- [Material provided]
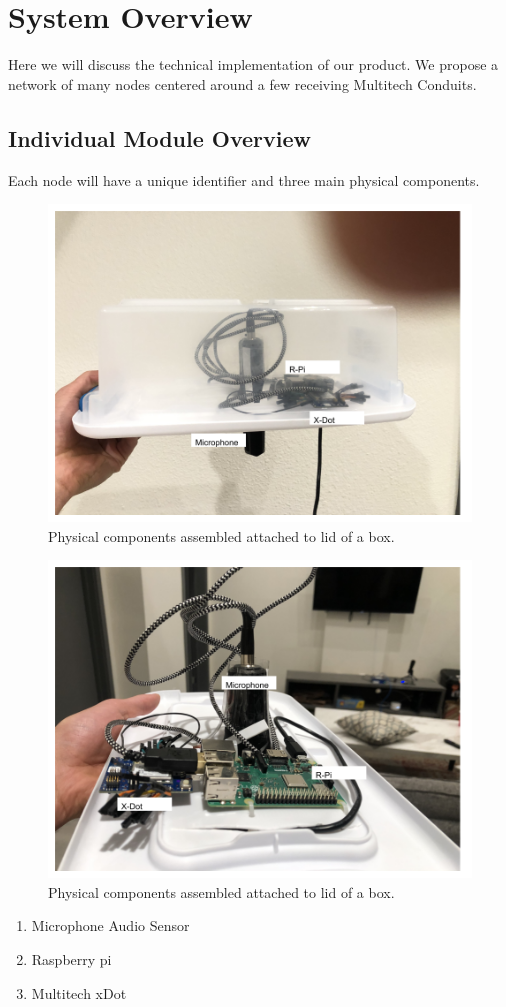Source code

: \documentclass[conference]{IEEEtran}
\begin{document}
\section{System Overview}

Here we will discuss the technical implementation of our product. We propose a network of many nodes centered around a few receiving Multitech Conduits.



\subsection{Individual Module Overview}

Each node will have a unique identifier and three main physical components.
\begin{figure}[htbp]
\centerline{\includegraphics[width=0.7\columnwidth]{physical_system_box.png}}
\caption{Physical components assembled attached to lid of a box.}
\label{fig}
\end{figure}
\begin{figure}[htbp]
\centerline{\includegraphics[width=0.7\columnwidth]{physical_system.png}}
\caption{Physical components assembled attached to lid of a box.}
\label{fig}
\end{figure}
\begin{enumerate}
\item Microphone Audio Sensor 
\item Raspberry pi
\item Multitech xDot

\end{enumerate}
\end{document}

- [Problem] Once the pictures are set aside, reproduce the records in full and exactly.

- [Exercise result]
Source code

: \documentclass[conference]{IEEEtran}
\begin{document}
\section{System Overview}

Here we will discuss the technical implementation of our product. We propose a network of many nodes centered around a few receiving Multitech Conduits.



\subsection{Individual Module Overview}

Each node will have a unique identifier and three main physical components.
\begin{figure}[htbp]
\centerline{\includegraphics[width=0.7\columnwidth]{physical_system_box.png}}
\caption{Physical components assembled attached to lid of a box.}
\label{fig}
\end{figure}
\begin{figure}[htbp]
\centerline{\includegraphics[width=0.7\columnwidth]{physical_system.png}}
\caption{Physical components assembled attached to lid of a box.}
\label{fig}
\end{figure}
\begin{enumerate}
\item Microphone Audio Sensor 
\item Raspberry pi
\item Multitech xDot

\end{enumerate}
\end{document}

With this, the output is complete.